4.  “Controlling the morphology of rhodium nanocrystals by manipulating the growth kinetics with a syringe pump”,

This paper describes a very simple and versatile method for controlling the morphology of nanocrystals with concave structures and unusual facets on the surface by manipulating the reaction kinetics. The key to the success was to control the rate at which the precursor is added into a growth solution to selectively enhance overgrowth of cubic seeds from corners and edges along <111> and <110> directions, respectively, in the presence of bromide ions as a capping agent for the {100} facets.
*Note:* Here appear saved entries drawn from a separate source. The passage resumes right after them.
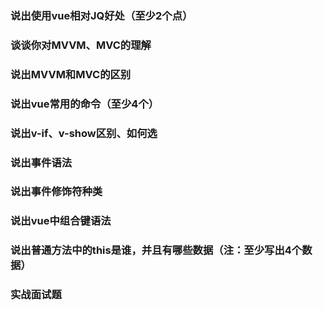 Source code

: ### 说出使用vue相对JQ好处（至少2个点）

### 谈谈你对MVVM、MVC的理解

### 说出MVVM和MVC的区别

### 说出vue常用的命令（至少4个）

### 说出v-if、v-show区别、如何选

### 说出事件语法

### 说出事件修饰符种类

### 说出vue中组合键语法  

### 说出普通方法中的this是谁，并且有哪些数据（注：至少写出4个数据）

### 实战面试题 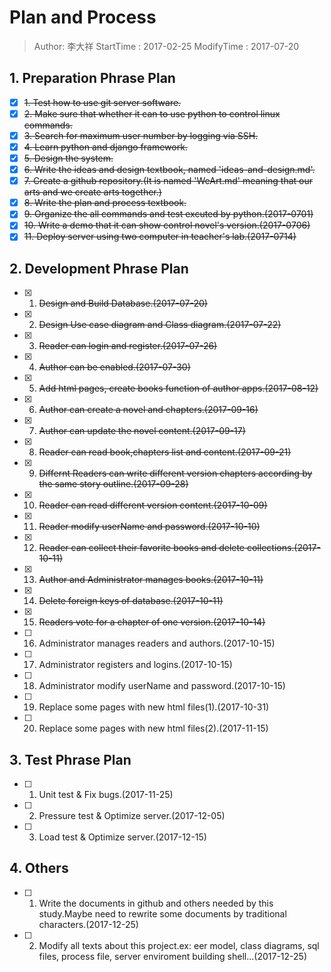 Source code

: # Plan and Process
> Author: 李大祥
StartTime : 2017-02-25
ModifyTime :  2017-07-20

## 1. Preparation Phrase Plan
+ [x] ~~1. Test how to use git server software.~~
+ [x] ~~2. Make sure that whether it can to use python to control linux commands.~~
+ [x] ~~3. Search for maximum user number by logging via SSH.~~
+ [x] ~~4. Learn python and django framework.~~
+ [x] ~~5. Design the system.~~
+ [x] ~~6. Write the ideas and design textbook, named 'ideas-and-design.md'.~~
+ [x] ~~7. Create a github repository.(It is named 'WeArt.md' meaning that our arts and we create arts together.)~~
+ [x] ~~8. Write the plan and process textbook.~~
+ [x] ~~9. Organize the all commands and test excuted by python.(2017-0701)~~
+ [x] ~~10. Write a demo that it can show control novel's version.(2017-0706)~~
+ [x] ~~11. Deploy server using two computer in teacher's lab.(2017-0714)~~

## 2. Development Phrase Plan
+ [x] 1. ~~Design and Build Database.(2017-07-20)~~
+ [x] 2. ~~Design Use case diagram and Class diagram.(2017-07-22)~~
+ [x] 3. ~~Reader can login and register.(2017-07-26)~~
+ [x] 4. ~~Author can be enabled.(2017-07-30)~~
+ [x] 5. ~~Add html pages, create books function of author apps.(2017-08-12)~~
+ [x] 6. ~~Author can create a novel and chapters.(2017-09-16)~~
+ [x] 7. ~~Author can update the novel content.(2017-09-17)~~
+ [x] 8. ~~Reader can read book,chapters list and content.(2017-09-21)~~
+ [x] 9. ~~Differnt Readers can write different version chapters according by the same story outline.(2017-09-28)~~
+ [x] 10. ~~Reader can read different version content.(2017-10-09)~~
+ [x] 11. ~~Reader modify userName and password.(2017-10-10)~~
+ [x] 12. ~~Reader can collect their favorite books and delete collections.(2017-10-11)~~
+ [x] 13. ~~Author and Administrator manages books.(2017-10-11)~~
+ [x] 14. ~~Delete foreign keys of database.(2017-10-11)~~                
+ [x] 15. ~~Readers vote for a chapter of one version.(2017-10-14)~~                
+ [ ] 16. Administrator manages readers and authors.(2017-10-15)      
+ [ ] 17. Administrator registers and logins.(2017-10-15)          
+ [ ] 18. Administrator modify userName and password.(2017-10-15)     
+ [ ] 19. Replace some pages with new html files(1).(2017-10-31)       
+ [ ] 20. Replace some pages with new html files(2).(2017-11-15)

## 3. Test Phrase Plan
+ [ ] 1. Unit test & Fix bugs.(2017-11-25)
+ [ ] 2. Pressure test & Optimize server.(2017-12-05)
+ [ ] 3. Load test & Optimize server.(2017-12-15)

## 4. Others
+ [ ] 1. Write the documents in github and others needed by this study.Maybe need to rewrite some documents by traditional characters.(2017-12-25)
+ [ ] 2. Modify all texts about this project.ex: eer model, class diagrams, sql files, process file, server enviroment building shell...(2017-12-25)

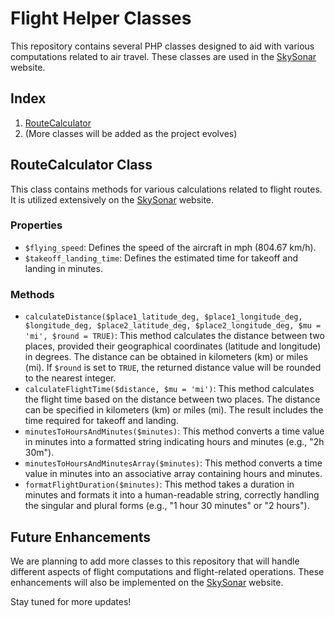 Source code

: # Flight Helper Classes

This repository contains several PHP classes designed to aid with various computations related to air travel. These classes are used in the [SkySonar](https://skysonar.com) website.

## Index
1. [RouteCalculator](#RouteCalculator)
2. (More classes will be added as the project evolves)

## <a name="RouteCalculator"></a>RouteCalculator Class
This class contains methods for various calculations related to flight routes. It is utilized extensively on the [SkySonar](https://skysonar.com) website.

### Properties
- `$flying_speed`: Defines the speed of the aircraft in mph (804.67 km/h).
- `$takeoff_landing_time`: Defines the estimated time for takeoff and landing in minutes.

### Methods
- `calculateDistance($place1_latitude_deg, $place1_longitude_deg, $longitude_deg, $place2_latitude_deg, $place2_longitude_deg, $mu = 'mi', $round = TRUE)`: This method calculates the distance between two places, provided their geographical coordinates (latitude and longitude) in degrees. The distance can be obtained in kilometers (km) or miles (mi). If `$round` is set to `TRUE`, the returned distance value will be rounded to the nearest integer.
- `calculateFlightTime($distance, $mu = 'mi')`: This method calculates the flight time based on the distance between two places. The distance can be specified in kilometers (km) or miles (mi). The result includes the time required for takeoff and landing.
- `minutesToHoursAndMinutes($minutes)`: This method converts a time value in minutes into a formatted string indicating hours and minutes (e.g., "2h 30m").
- `minutesToHoursAndMinutesArray($minutes)`: This method converts a time value in minutes into an associative array containing hours and minutes.
- `formatFlightDuration($minutes)`: This method takes a duration in minutes and formats it into a human-readable string, correctly handling the singular and plural forms (e.g., "1 hour 30 minutes" or "2 hours").

## Future Enhancements
We are planning to add more classes to this repository that will handle different aspects of flight computations and flight-related operations. These enhancements will also be implemented on the [SkySonar](https://skysonar.com) website.

Stay tuned for more updates!
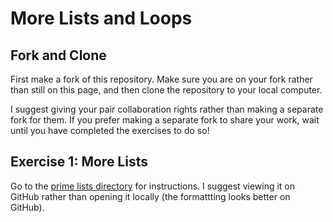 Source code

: # More Lists and Loops

## Fork and Clone

First make a fork of this repository.  Make sure you are on your fork rather than still on this page, and then clone the repository to your local computer.

I suggest giving your pair collaboration rights rather than making a separate fork for them.  If you prefer making a separate fork to share your work, wait until you have completed the exercises to do so!

## Exercise 1: More Lists

Go to the [prime lists directory](https://github.com/salogel42/hackbright-intro-more-lists-and-loops/blob/master/list-primes/list-primes.md) for instructions.  I suggest viewing it on GitHub rather than opening it locally (the formattting looks better on GitHub).
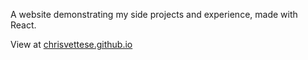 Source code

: A website demonstrating my side projects and experience, made with React.

View at [chrisvettese.github.io](https://chrisvettese.github.io) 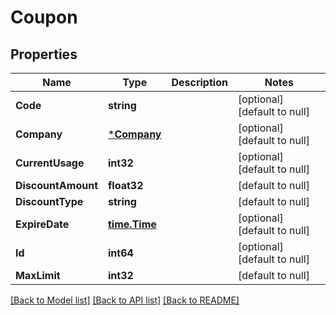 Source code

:# Coupon

## Properties
Name | Type | Description | Notes
------------ | ------------- | ------------- | -------------
**Code** | **string** |  | [optional] [default to null]
**Company** | [***Company**](Company.md) |  | [optional] [default to null]
**CurrentUsage** | **int32** |  | [optional] [default to null]
**DiscountAmount** | **float32** |  | [default to null]
**DiscountType** | **string** |  | [default to null]
**ExpireDate** | [**time.Time**](time.Time.md) |  | [optional] [default to null]
**Id** | **int64** |  | [optional] [default to null]
**MaxLimit** | **int32** |  | [default to null]

[[Back to Model list]](../README.md#documentation-for-models) [[Back to API list]](../README.md#documentation-for-api-endpoints) [[Back to README]](../README.md)


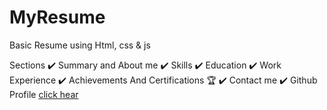 # MyResume
Basic Resume using  Html, css &amp; js

Sections
✔️ Summary and About me
✔️ Skills
✔️ Education
✔️ Work Experience
✔️ Achievements And Certifications 🏆
✔️ Contact me
✔️ Github Profile
[click hear](https://nikhilambhore01.github.io/MyResume/)
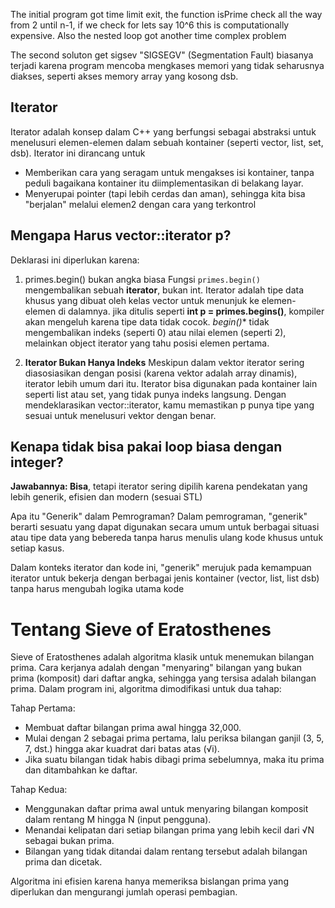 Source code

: The initial program got time limit exit, the function isPrime check all the way from 2 until n-1, if we check for lets say 10^6 this is computationally expensive. Also the nested loop got another time complex problem

The second soluton get sigsev
"SIGSEGV" (Segmentation Fault) biasanya terjadi karena program mencoba mengkases memori yang tidak seharusnya diakses, seperti akses memory array yang kosong dsb.

## Iterator
Iterator adalah konsep dalam C++ yang berfungsi sebagai abstraksi untuk menelusuri elemen-elemen dalam sebuah kontainer (seperti vector, list, set, dsb). Iterator ini dirancang untuk 
- Memberikan cara yang seragam untuk mengakses isi kontainer, tanpa peduli bagaikana kontainer itu diimplementasikan di belakang layar.
- Menyerupai pointer (tapi lebih cerdas dan aman), sehingga kita bisa "berjalan" melalui elemen2 dengan cara yang terkontrol

## Mengapa Harus vector<int>::iterator p?
Deklarasi ini diperlukan karena:
1. primes.begin() bukan angka biasa
Fungsi `primes.begin()` mengembalikan sebuah **iterator**, bukan int. Iterator adalah tipe data khusus yang dibuat oleh kelas vector untuk menunjuk ke elemen-elemen di dalamnya. jika ditulis seperti **int p = primes.begins()**, kompiler akan mengeluh karena tipe data tidak cocok. **begin*()** tidak mengembalikan indeks (seperti 0) atau nilai elemen (seperti 2), melainkan object iterator yang tahu posisi elemen pertama.

2. **Iterator Bukan Hanya Indeks**
Meskipun dalam vektor iterator sering diasosiasikan dengan posisi (karena vektor adalah array dinamis), iterator lebih umum dari itu. Iterator bisa digunakan pada kontainer lain seperti list atau set, yang tidak punya indeks langsung. Dengan mendeklarasikan vector<int>::iterator, kamu memastikan p punya tipe yang sesuai untuk menelusuri vektor dengan benar.

## Kenapa tidak bisa pakai loop biasa dengan integer?
**Jawabannya: Bisa**, tetapi iterator sering dipilih karena pendekatan yang lebih generik, efisien dan modern (sesuai STL)

Apa itu "Generik" dalam Pemrograman?
Dalam pemrograman, "generik" berarti sesuatu yang dapat digunakan secara umum untuk berbagai situasi atau tipe data yang bebereda tanpa harus menulis ulang kode khusus untuk setiap kasus. 

Dalam konteks iterator dan kode ini, "generik" merujuk pada kemampuan iterator untuk bekerja dengan berbagai jenis kontainer (vector, list, list dsb) tanpa harus mengubah logika utama kode

# Tentang Sieve of Eratosthenes
Sieve of Eratosthenes adalah algoritma klasik untuk menemukan bilangan prima. Cara kerjanya adalah dengan "menyaring" bilangan yang bukan prima (komposit) dari daftar angka, sehingga yang tersisa adalah bilangan prima. Dalam program ini, algoritma dimodifikasi untuk dua tahap:

Tahap Pertama:
- Membuat daftar bilangan prima awal hingga 32,000.
- Mulai dengan 2 sebagai prima pertama, lalu periksa bilangan ganjil (3, 5, 7, dst.) hingga akar kuadrat dari batas atas (√i).
- Jika suatu bilangan tidak habis dibagi prima sebelumnya, maka itu prima dan ditambahkan ke daftar.

Tahap Kedua:
- Menggunakan daftar prima awal untuk menyaring bilangan komposit dalam rentang M hingga N (input pengguna).
- Menandai kelipatan dari setiap bilangan prima yang lebih kecil dari √N sebagai bukan prima.
- Bilangan yang tidak ditandai dalam rentang tersebut adalah bilangan prima dan dicetak.

Algoritma ini efisien karena hanya memeriksa bislangan prima yang diperlukan dan mengurangi jumlah operasi pembagian.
By simply using a syringe pump, the precursor could be injected into a reaction solution at controlled rates to deterministically obtain concave nanocubes and octopods. This approach can be applied to all different noble metals and other materials.

5.  “On-chip screening of experimental conditions for the synthesis of noble-metal nanostructures with different morphologies”,

In the proof-of-concept experiments, we quickly identified the parameters needed for the production of gold and palladium nanostructures with various interesting morphologies. The key component of this approach is an array of reactors containing solutions with a one- or two-dimensional gradient in reagent concentration, pH value, or reaction temperature. In principle, this approach can be extended to other systems for rapid screening and optimization of experimental conditions involved in the syntheses of different types of nanostructures. It also enables one to discover novel morphologies that tend to form under extreme conditions often missed by conventional batch-based syntheses as they typically operate on the basis of a few discrete data points only.